Cependant, d’un pas mesuré, la figure sévère, la physionomie désapprobative, Patrice, assez mal disposé à recevoir les ordres de son maître, s’avança vers M. Dardentor.

« Ah ! c’est toi, Patrice… c’est toi qui es venu me réveiller en plein sommeil, lorsque je me berçais dans des rêves dorés sur tranche ?…

— Monsieur conviendra que mon devoir…

— Ton devoir était d’attendre que je t’eusse sonné.

— Monsieur se croit sans doute à Perpignan, dans sa maison de la place de la Loge…

— Je me crois où je suis, répliqua M. Dardentor, et si j’avais eu besoin de toi, on serait venu te chercher de ma part… espèce de réveille-matin mal remonté ! »

La face de Patrice se contracta légèrement, et il dit d’un ton grave :

« Je préfère ne pas entendre monsieur, lorsque monsieur exprime sa pensée fort désobligeante en de pareils termes. En outre, je ferai observer à monsieur que le béret dont il a cru devoir se coiffer ne me paraît pas convenable pour un passager de première classe. »

Et, en effet, le béret, posé en arrière sur la nuque de Clovis Dardentor, manquait de distinction.

« Ainsi, mon béret ne te plaît pas, Patrice ?…

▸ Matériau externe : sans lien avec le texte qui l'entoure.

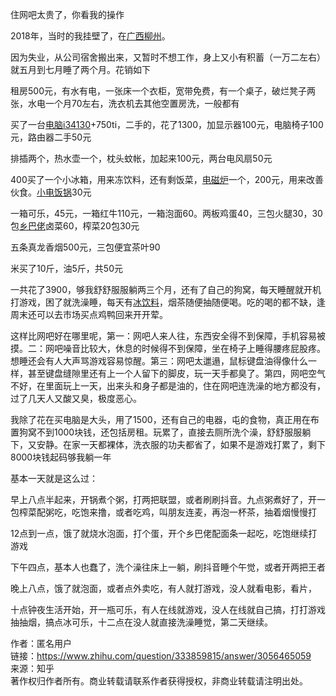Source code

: 

住网吧太贵了，你看我的操作

2018年，当时的我挂壁了，在[广西柳州](https://www.zhihu.com/search?q=%E5%B9%BF%E8%A5%BF%E6%9F%B3%E5%B7%9E&search_source=Entity&hybrid_search_source=Entity&hybrid_search_extra=%7B%22sourceType%22%3A%22answer%22%2C%22sourceId%22%3A3056465059%7D)。

因为失业，从公司宿舍搬出来，又暂时不想工作，身上又小有积蓄（一万二左右）就五月到七月睡了两个月。花销如下

租房500元，有水有电，一张床一个衣柜，宽带免费，有一个桌子，破烂凳子两张，水电一个月70左右，洗衣机去其他空置房洗，一般都有

买了一台[电脑i34130](https://www.zhihu.com/search?q=%E7%94%B5%E8%84%91i34130&search_source=Entity&hybrid_search_source=Entity&hybrid_search_extra=%7B%22sourceType%22%3A%22answer%22%2C%22sourceId%22%3A3056465059%7D)+750ti，二手的，花了1300，加显示器100元，电脑椅子100元，路由器二手50元

排插两个，热水壶一个，枕头蚊帐，加起来100元，两台电风扇50元

400买了一个小冰箱，用来冻饮料，还有剩饭菜，[电磁炉](https://www.zhihu.com/search?q=%E7%94%B5%E7%A3%81%E7%82%89&search_source=Entity&hybrid_search_source=Entity&hybrid_search_extra=%7B%22sourceType%22%3A%22answer%22%2C%22sourceId%22%3A3056465059%7D)一个，200元，用来改善伙食。[小电饭锅](https://www.zhihu.com/search?q=%E5%B0%8F%E7%94%B5%E9%A5%AD%E9%94%85&search_source=Entity&hybrid_search_source=Entity&hybrid_search_extra=%7B%22sourceType%22%3A%22answer%22%2C%22sourceId%22%3A3056465059%7D)30元

一箱可乐，45元，一箱红牛110元，一箱泡面60。两板鸡蛋40，三包火腿30，30包[乡巴佬](https://www.zhihu.com/search?q=%E4%B9%A1%E5%B7%B4%E4%BD%AC&search_source=Entity&hybrid_search_source=Entity&hybrid_search_extra=%7B%22sourceType%22%3A%22answer%22%2C%22sourceId%22%3A3056465059%7D)卤菜60，榨菜20包30元

五条真龙香烟500元，三包便宜茶叶90

米买了10斤，油5斤，共50元

一共花了3900，够我舒舒服服躺两三个月，还有了自己的狗窝，每天睡醒就开机打游戏，困了就洗澡睡，每天有[冰饮料](https://www.zhihu.com/search?q=%E5%86%B0%E9%A5%AE%E6%96%99&search_source=Entity&hybrid_search_source=Entity&hybrid_search_extra=%7B%22sourceType%22%3A%22answer%22%2C%22sourceId%22%3A3056465059%7D)，烟茶随便抽随便喝。吃的喝的都不缺，逢周末还可以去市场买点鸡鸭回来开开荤。

这样比网吧好在哪里呢，第一：网吧人来人往，东西安全得不到保障，手机容易被摸。二：网吧噪音比较大，休息的时候得不到保障，坐在椅子上睡得腰疼屁股疼。想睡还会有人大声骂游戏容易惊醒。第三：网吧太邋遢，鼠标键盘油得像什么一样，甚至键盘缝隙里还有上一个人留下的脚皮，玩一天手都臭了。第四，网吧空气不好，在里面玩上一天，出来头和身子都是油的，住在网吧连洗澡的地方都没有，过了几天人又酸又臭，极度恶心。

我除了花在买电脑是大头，用了1500，还有自己的电器，屯的食物，真正用在布置狗窝不到1000块钱，还包括房租。玩累了，直接去厕所洗个澡，舒舒服服躺下，又安静。在家一天都裸体，洗衣服的功夫都省了，如果不是游戏打累了，剩下8000块钱起码够我躺一年

基本一天就是这么过：

早上八点半起来，开锅煮个粥，打两把联盟，或者刷刷抖音。九点粥煮好了，开一包榨菜配粥吃，吃饱来撸，或者吃鸡，叫朋友连麦，再泡一杯茶，抽着烟慢慢打

12点到一点，饿了就烧水泡面，打个蛋，开个乡巴佬配面条一起吃，吃饱继续打游戏

下午四点，基本人也蠢了，洗个澡往床上一躺，刷抖音睡个午觉，或者开两把王者

晚上八点，饿了就泡面，或者点外卖吃，有人就打游戏，没人就看电影，看片，

十点钟夜生活开始，开一瓶可乐，有人在线就游戏，没人在线就自己搞，打打游戏抽抽烟，搞点冰可乐，十二点在没人就直接洗澡睡觉，第二天继续。



作者：匿名用户  
链接：https://www.zhihu.com/question/333859815/answer/3056465059  
来源：知乎  
著作权归作者所有。商业转载请联系作者获得授权，非商业转载请注明出处。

— Pas plus que la vareuse dont monsieur s’est affublé, sous prétexte qu’il faut avoir l’air marin, lorsqu’on navigue !

— Vraiment !

— Si j’avais été reçu par monsieur, j’eusse certainement empêché monsieur de se vêtir de la sorte.

— Tu m’aurais empêché, Patrice ?…

— J’ai l’habitude de ne point cacher mon opinion à monsieur, même quand cela doit le contrarier, et ce que je fais à Perpignan, dans la maison de monsieur, il est naturel que je le fasse à bord de ce paquebot.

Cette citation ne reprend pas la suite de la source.